Superammo in scioltezza gli incontri stabiliti e, come due pugili che avevano terminato di studiarsi, iniziammo a darcele di sanata ragione. Le sedute non erano agevoli e mi costavano molta fatica, tant’è che pensavo che perseguire ciò che è giusto è notevolmente costoso. Ma tant’è, ciascuno saluta con il cappello che ha. Dopo un periodo di ossessivo immobilismo (come in un film francese tutto si svolgeva con una lentezza tale da dare l’impressione che non succedesse nulla), una sera si presentò con la busta della spesa. Prima ancora che io potessi dire alcunché, trasse da essa due metà di un pollo crudo, ad occhio nudo perfettamente uguali se non per il fatto che una era destra e l’altra sinistra. Due metà dello stesso pollo, insomma.
“Oggi sono andata a fare la spesa, e mi sono rivolta al tizio della macelleria, ci pensa? Io predo le cose solo dagli scaffali, perché non voglio sottostare al peso del giudizio di nessuno, mi mette ansia. Ma il pollo già tagliato non c’era, e poi qualcosa mi diceva che oggi ci potevo riuscire. Così, dopo aver preso il numero 101 (un numero palindromo, ndr), giunto il mio turno, ho chiesto un mezzo pollo.

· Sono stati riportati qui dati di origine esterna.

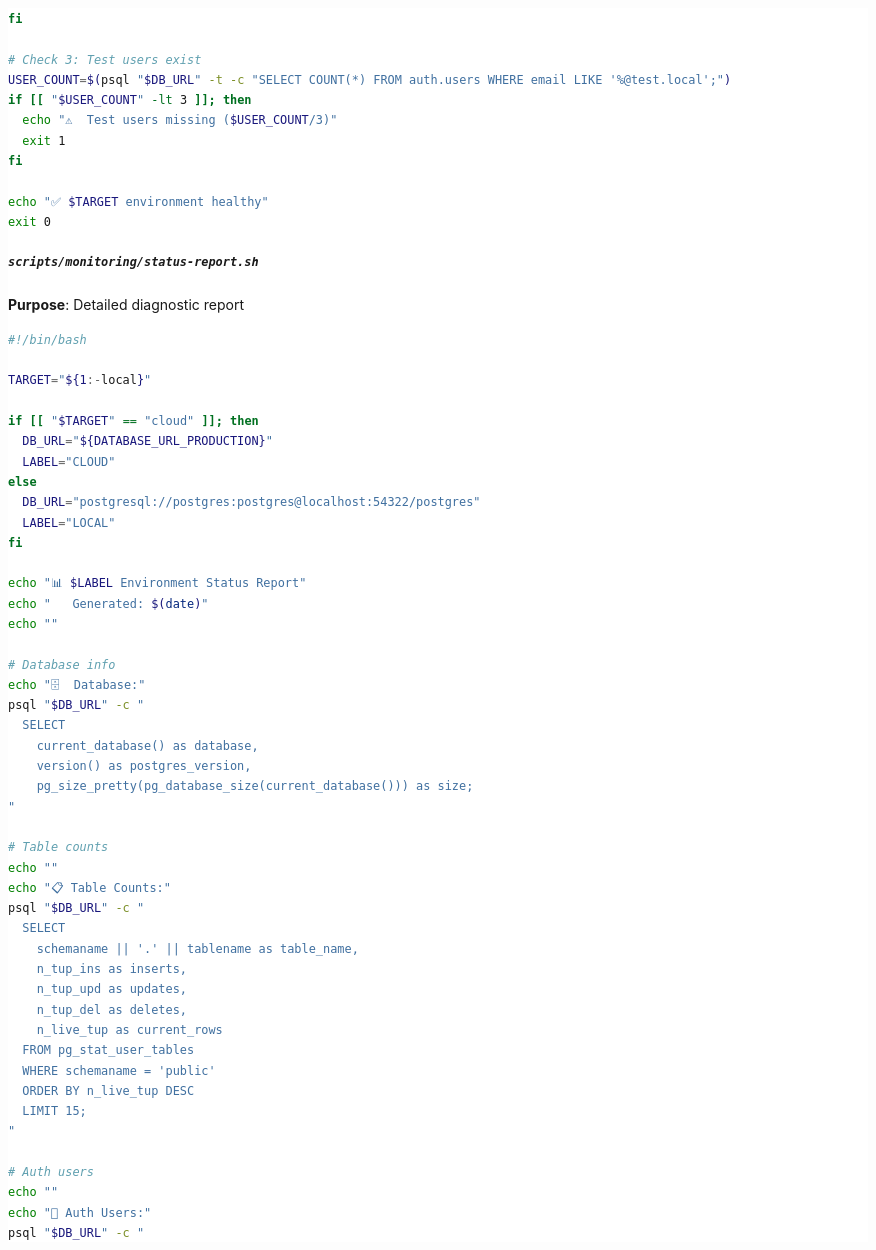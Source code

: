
 ```bash
fi

# Check 3: Test users exist
USER_COUNT=$(psql "$DB_URL" -t -c "SELECT COUNT(*) FROM auth.users WHERE email LIKE '%@test.local';")
if [[ "$USER_COUNT" -lt 3 ]]; then
  echo "⚠️  Test users missing ($USER_COUNT/3)"
  exit 1
fi

echo "✅ $TARGET environment healthy"
exit 0
```

##### `scripts/monitoring/status-report.sh`

**Purpose**: Detailed diagnostic report

```bash
#!/bin/bash

TARGET="${1:-local}"

if [[ "$TARGET" == "cloud" ]]; then
  DB_URL="${DATABASE_URL_PRODUCTION}"
  LABEL="CLOUD"
else
  DB_URL="postgresql://postgres:postgres@localhost:54322/postgres"
  LABEL="LOCAL"
fi

echo "📊 $LABEL Environment Status Report"
echo "   Generated: $(date)"
echo ""

# Database info
echo "🗄️  Database:"
psql "$DB_URL" -c "
  SELECT
    current_database() as database,
    version() as postgres_version,
    pg_size_pretty(pg_database_size(current_database())) as size;
"

# Table counts
echo ""
echo "📋 Table Counts:"
psql "$DB_URL" -c "
  SELECT
    schemaname || '.' || tablename as table_name,
    n_tup_ins as inserts,
    n_tup_upd as updates,
    n_tup_del as deletes,
    n_live_tup as current_rows
  FROM pg_stat_user_tables
  WHERE schemaname = 'public'
  ORDER BY n_live_tup DESC
  LIMIT 15;
"

# Auth users
echo ""
echo "👥 Auth Users:"
psql "$DB_URL" -c "
```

Quale vuole?, mi fa il tizio, mostrandomi queste due metà simmetriche perfettamente identiche. Destra o sinistra, uguali, se non per il lato”. Per un attimo temetti il peggio. “Ci pensa, Dottore?”.
“Le ha prese tutte e due, però, non ha scelto”.
“Ma io le volevo tutte e due! Ne compro sempre due metà perché una metà la surgelo, e non lo so tagliare! Pensava che fossi così stupida da voler scegliere la parte destra o sinistra, ci pensa? Ed io ho soggezione di questo tipo qua!”.
“Sarà un ossessivo di merda anche lui, siamo circondati”. Scoppiò a ridere. Ero contento, finalmente cominciava a stare meglio davvero.